Fig. 4 Mechanism of alcohol oxidation where O₂ participates in the mechanism in conjunction with ligand non-innocence. O₂ generates the Cu-superoxo that enables alcohol oxidation before being reduced via metal–ligand cooperativity.

Fig. 5 (A) Proposed mechanism of alcohol oxidation reported by Stack and coworkers closely mimicking the ping-pong mechanism observed in GAO. O₂ participates in the mechanism in conjunction with ligand non-innocence. O₂ generates a Cu-hydroperoxo and displaces the oxidized substrate, before being reduced via metal–ligand cooperativity to H₂O₂. (B) Proposed mechanism of primary alcohol oxidation reported by Wieghardt and coworkers. In this case O₂ serves as a terminal oxidant, allowing the starting metal catalyst to regenerate.

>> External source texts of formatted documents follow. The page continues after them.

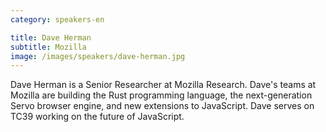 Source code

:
 ```yaml
---
category: speakers-en

title: Dave Herman
subtitle: Mozilla
image: /images/speakers/dave-herman.jpg
---
```

Dave Herman is a Senior Researcher at Mozilla Research. Dave's teams at Mozilla are building the Rust programming language, the next-generation Servo browser engine, and new extensions to JavaScript. Dave serves on TC39 working on the future of JavaScript.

Pioneering work from Wieghardt and coworkers demonstrated that different mononuclear Cu and Zn complexes featuring an ONNO ligand structurally similar the ligand used by Stack and coworkers were also able to facilitate alcohol oxidation of primary and benzylic alcohols using O₂ as an oxidant to regenerate the starting metal complex catalytically and release H₂O₂ (Fig. 5B).^94,95 Mechanistic and kinetic studies of their system showed evidence for H-atom abstraction by the ligand from the coordinated alcohol, providing evidence for ligand noninnocence and metal–ligand cooperativity during the alcohol oxidation reaction.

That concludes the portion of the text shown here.